Our voters were clearly looking for a non-labourite alternative to the Tories. People want a free and fair society not one in which there is one rule for the rich and powerful and one for the rest of us. Not one in which we encumber our children and grandchildren with debt, the inability to afford a home of their own or a world polluted by those seeking short term gain or simply having no vision beyond their own lives.
That fairer society should also start to address the wealth gap fostered by the post-1979 neo-con economic consensus together with a rebalancing of the UK economy back towards manufacturing and a reform of the financial institutions and its excesses.
Yes, to quote again, “we’re liberals. But we’re also democrats, and we need to start winning a few more arguments in the court of public opinion rather than simply believing that all we need do is more noisily assert the purity of our liberalism.” – So let’s start by choosing some of the right battles to fight in the court of public opinion.
Fairer economy, stronger society!
David Evershed “I have always regarded the Liberal Democrat/Liberal Party as right wing on economic issues and left wing on welfare issues. Does this make us a party of the centre?”
A voter who is left wing on economic issues and right wing on welfare issues could equally claim to be at the centre and still be opposed to everything that such a Lib Dem party stood for.
@David Evans “I do remember there was one such survey , not long ago, which put us in the centre, but right wingers regarded us as left wing, and left wingers regarded us as right wing, so very few people liked us.”
This is pretty much the case in the poll to which Stephen refers.

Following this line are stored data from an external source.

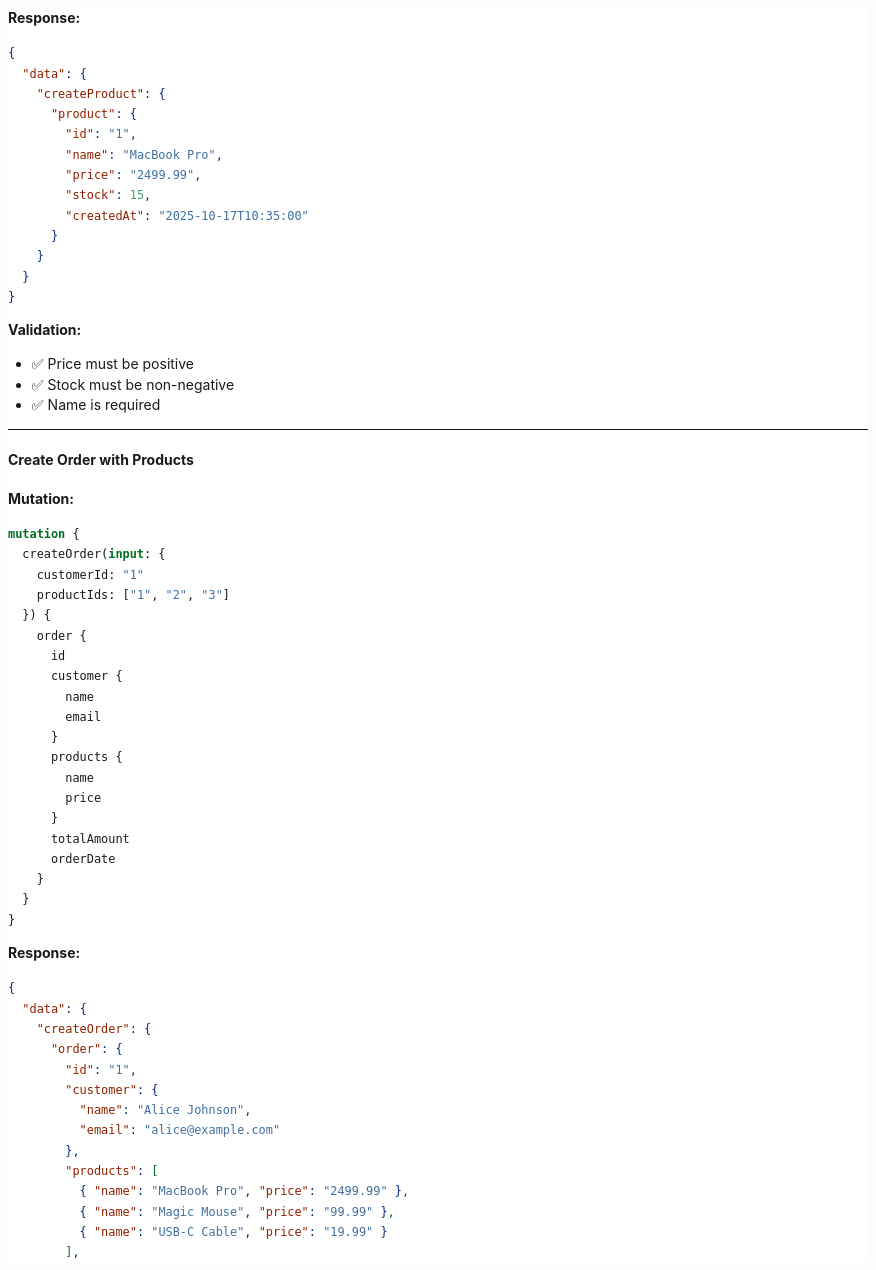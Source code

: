 **Response:**
```json
{
  "data": {
    "createProduct": {
      "product": {
        "id": "1",
        "name": "MacBook Pro",
        "price": "2499.99",
        "stock": 15,
        "createdAt": "2025-10-17T10:35:00"
      }
    }
  }
}
```

**Validation:**
- ✅ Price must be positive
- ✅ Stock must be non-negative
- ✅ Name is required

---

#### Create Order with Products

**Mutation:**
```graphql
mutation {
  createOrder(input: {
    customerId: "1"
    productIds: ["1", "2", "3"]
  }) {
    order {
      id
      customer {
        name
        email
      }
      products {
        name
        price
      }
      totalAmount
      orderDate
    }
  }
}
```

**Response:**
```json
{
  "data": {
    "createOrder": {
      "order": {
        "id": "1",
        "customer": {
          "name": "Alice Johnson",
          "email": "alice@example.com"
        },
        "products": [
          { "name": "MacBook Pro", "price": "2499.99" },
          { "name": "Magic Mouse", "price": "99.99" },
          { "name": "USB-C Cable", "price": "19.99" }
        ],
```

The yougov poll shows that 43% of Conservative voters think Lib Dems are to the left (27% in the centre, 20% don’t know), 39% of UKIP voters think Lib Dems are to the left (20% in the centre, 28% don’t know). On the other hand, 33% of Labour voters think Lib Dems are to the right (23% in the centre, 24% don’t know).
Meanwhile, general polling and election results confirm the “very few people like us” aspect.
Looking at my last two posts, I can’t escape the feeling that the centre is potentially a very pointless and fruitless place to claim to be. Are we a socially-left economically-right centrist party or a socially-right economically-left one? Better to stake out a clear and consistent position on key policies rather than attempt to be an arithmetic mean of Labour, Conservatives and UKIP.
” the public is largely indifferent.”
Why should the public be enthused about the Lib Dems when they do not stand up for civil liberties, see secret courts and DRIP?
There are 4 or 5 useful Political Spectra & the most important ones for Libdems would be Liberal – Authoritarian, Nationalist – Internationalist & Green -AntiGreen, in that order I would think. On all those measures we are an Extreme Party & a minority view. However the Spectrum that matters most to most voters is The Left-Right one & on that we are close to where most voters are, at a time when both our major rivals have moved out to the edges. That will pay off when voters actually have a real decision to make about a body they think is important but we have to beleive in ourselves.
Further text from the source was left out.